Derweil die Wollgewinnung für die Handarbeit im Fokus ist, wird die nächste Schau zur industriellen Verarbeitung schon vorbereitet. Im Mittelpunkt steht das Schaf! Ein Herdentier, das dem Menschen seit mehr als 7000 Jahren  Fleisch, Milch und Fell  liefert, ein jahrtausendealter Weggefährte – und religiöses Opfertier. Der Schafalltag changiert zwischen geliebtem Haustier auf der Wiese am Hof, dem Weideschaf, das zur Landschaftspflege willkommen ist, den Hochlandschafen in Schottland und anderen Gebirgsregionen wie einer kaum erträglichen Existenz in Massentierhaltungen. Bei diesem Stichwort geraten, neben hausgemachten  Zuständen in Europa, vor allem Australien und Neuseeland in den Fokus der Kritik. Dem Tierschutz ist hierzulande ein Grundgesetzartikel gewidmet und Nachfolgebestimmungen gibt es seitenlang samt europaweiter Registrierungspflicht für Huftiere.  Tierschutz und Marktinteressen laufen jedoch häufig auseinander.  

Ein drei Meter hohes Schaf nebst Strickleiter von Margaret Schlenkrich steht daher auch inmitten der Ausstellung, die sich mit Herkunft, Tradition und Ökonomie der Wollproduktion und -verarbeitung befasst. Die  Bühnenbildnerin hat das Schafobjekt für die Ausstellung „100 Prozent Wolle“ mit diversen Fellen aller möglichen auf dem alten Kontinent vorhandenen Schafarten bedeckt. Das kinderfreundliche Spiel- und Klettertier  symbolisiert das, worum es geht, um Tradition und Vielfalt der Schafzucht und Wollgewinnung von Schottland bis Rumänien, von Estland bis Portugal. Die Ausstellung wurde mit Studenten des Studienganges Bühnenbild/Szenischer Raum der TU Berlin entwickelt. Unter der Leitung des Szenografen Johann Jörg  entstanden die thematischen Räume, wozu auch eine mit Schafwolle gedämmte Behausung, eine Schäferausstattung  sowie die Installation der „sprechenden  Kleiderstange“ gehören.  Hier erzählen Pullover und Pullunder, Strickjacken und Stolen per Kopfhörer ihre Entstehungsgeschichten.

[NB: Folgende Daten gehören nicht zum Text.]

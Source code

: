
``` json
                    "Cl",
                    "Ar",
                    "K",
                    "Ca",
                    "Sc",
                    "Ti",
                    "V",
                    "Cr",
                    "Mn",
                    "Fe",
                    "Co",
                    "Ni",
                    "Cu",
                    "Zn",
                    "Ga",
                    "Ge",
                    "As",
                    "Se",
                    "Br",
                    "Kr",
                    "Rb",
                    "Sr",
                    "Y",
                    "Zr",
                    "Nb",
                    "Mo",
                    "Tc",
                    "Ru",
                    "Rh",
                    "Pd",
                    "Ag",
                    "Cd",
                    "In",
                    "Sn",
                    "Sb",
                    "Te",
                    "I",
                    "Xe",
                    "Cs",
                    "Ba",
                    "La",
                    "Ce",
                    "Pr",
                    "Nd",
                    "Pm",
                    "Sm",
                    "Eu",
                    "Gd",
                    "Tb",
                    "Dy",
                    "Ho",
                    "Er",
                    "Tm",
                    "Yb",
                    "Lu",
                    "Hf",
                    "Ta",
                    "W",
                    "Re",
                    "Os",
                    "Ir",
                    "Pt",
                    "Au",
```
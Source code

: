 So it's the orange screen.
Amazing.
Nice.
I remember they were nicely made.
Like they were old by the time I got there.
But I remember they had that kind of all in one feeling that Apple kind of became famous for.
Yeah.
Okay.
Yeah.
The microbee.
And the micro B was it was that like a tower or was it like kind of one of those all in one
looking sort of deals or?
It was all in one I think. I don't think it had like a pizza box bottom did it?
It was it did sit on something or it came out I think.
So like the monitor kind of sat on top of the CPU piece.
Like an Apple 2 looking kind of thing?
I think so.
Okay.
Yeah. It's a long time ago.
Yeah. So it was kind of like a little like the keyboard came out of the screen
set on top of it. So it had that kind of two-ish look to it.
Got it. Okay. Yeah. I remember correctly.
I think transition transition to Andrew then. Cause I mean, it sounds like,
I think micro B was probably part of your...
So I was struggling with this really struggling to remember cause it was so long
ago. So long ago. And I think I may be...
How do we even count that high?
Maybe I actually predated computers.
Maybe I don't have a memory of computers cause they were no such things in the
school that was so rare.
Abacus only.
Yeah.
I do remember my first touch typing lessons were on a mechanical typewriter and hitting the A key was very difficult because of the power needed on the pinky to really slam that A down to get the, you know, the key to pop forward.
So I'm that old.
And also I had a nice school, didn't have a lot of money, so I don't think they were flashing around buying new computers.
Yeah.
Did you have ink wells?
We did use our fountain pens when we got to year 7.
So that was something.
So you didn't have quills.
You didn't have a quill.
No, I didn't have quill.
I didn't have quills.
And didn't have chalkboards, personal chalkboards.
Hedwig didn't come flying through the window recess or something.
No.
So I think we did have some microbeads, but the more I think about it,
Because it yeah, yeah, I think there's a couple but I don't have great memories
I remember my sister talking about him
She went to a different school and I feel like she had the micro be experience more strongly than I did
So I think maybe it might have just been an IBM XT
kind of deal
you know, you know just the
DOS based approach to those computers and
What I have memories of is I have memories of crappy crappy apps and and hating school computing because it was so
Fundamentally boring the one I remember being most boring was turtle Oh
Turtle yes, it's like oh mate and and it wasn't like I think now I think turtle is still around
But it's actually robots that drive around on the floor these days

Solide geformte Handkarden, wie die Wollkratzer zum Auskämmen der Rohwolle  fachmännisch genannt werden, kunstvoll verzierte Spindeln bezeugen die Wertschätzung der häufig von Frauen ausgeführten Handarbeit.  Die Werkzeuge aus der Türkei,  aus Russland oder Deutschland  zeigen mit ihren Verzierungen, nicht allein das Entstehende soll nützlich und schön sein, sondern auch das Werkzeug selbst.

Nicht nur schauen! Die Workshops für die ganze Familie und für Besucher verschiedener Herkunft sind eine Einladung, sich gemeinsam an einen Tisch zu setzen und unter professioneller Anleitung häkeln und stricken zu lernen. Eine Reverenz an den zeitgenössischen Megatrend: Handgemachtes. Die Kuratorinnen haben die Mitmachmöglichkeit ins Zentrum der Ausstellung gerückt, die eine erste Hinführung zum Thema Textil und überhaupt ein Lockruf ins Museum sein soll.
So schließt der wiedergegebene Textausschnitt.